◆ **ABOUT THIS EXERCISE**: Output the entries exactly as they appear. Pictures should not be included.

··········

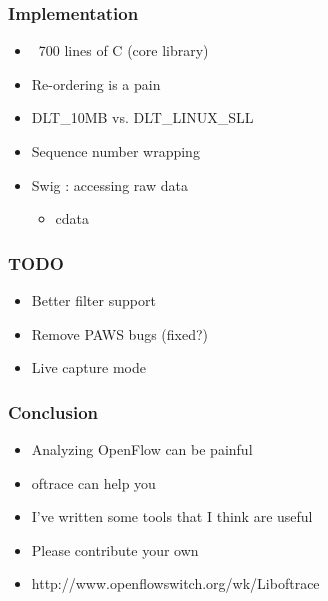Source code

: \documentclass[14pt]{beamer}
\newcommand{\subbullet}[1]{\begin{itemize}\item #1\end{itemize}}
\begin{document}
\begin{frame}
\frametitle{Implementation}
\begin{itemize}
\item ~700 lines of C (core library)
\item Re-ordering is a pain
\item DLT\_10MB vs. DLT\_LINUX\_SLL
\item Sequence number wrapping 
\item Swig : accessing raw data
\subbullet{cdata}
\end{itemize}
\end{frame}
\begin{frame}
\frametitle{TODO}
\begin{itemize}
\item Better filter support
\item Remove PAWS bugs (fixed?)
\item Live capture mode
\end{itemize}
\end{frame}
\begin{frame}
\frametitle{Conclusion}
\begin{itemize}
\item Analyzing OpenFlow can be painful
\item oftrace can help you
\item I've written some tools that I think are useful
\item Please contribute your own 
\item http://www.openflowswitch.org/wk/Liboftrace
\end{itemize}
\end{frame}
\end{document}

··········

◆ **FINAL ANSWER**:
Source code

: \documentclass[14pt]{beamer}
\newcommand{\subbullet}[1]{\begin{itemize}\item #1\end{itemize}}
\begin{document}
\begin{frame}
\frametitle{Implementation}
\begin{itemize}
\item ~700 lines of C (core library)
\item Re-ordering is a pain
\item DLT\_10MB vs. DLT\_LINUX\_SLL
\item Sequence number wrapping 
\item Swig : accessing raw data
\subbullet{cdata}
\end{itemize}
\end{frame}
\begin{frame}
\frametitle{TODO}
\begin{itemize}
\item Better filter support
\item Remove PAWS bugs (fixed?)
\item Live capture mode
\end{itemize}
\end{frame}
\begin{frame}
\frametitle{Conclusion}
\begin{itemize}
\item Analyzing OpenFlow can be painful
\item oftrace can help you
\item I've written some tools that I think are useful
\item Please contribute your own 
\item http://www.openflowswitch.org/wk/Liboftrace
\end{itemize}
\end{frame}
\end{document}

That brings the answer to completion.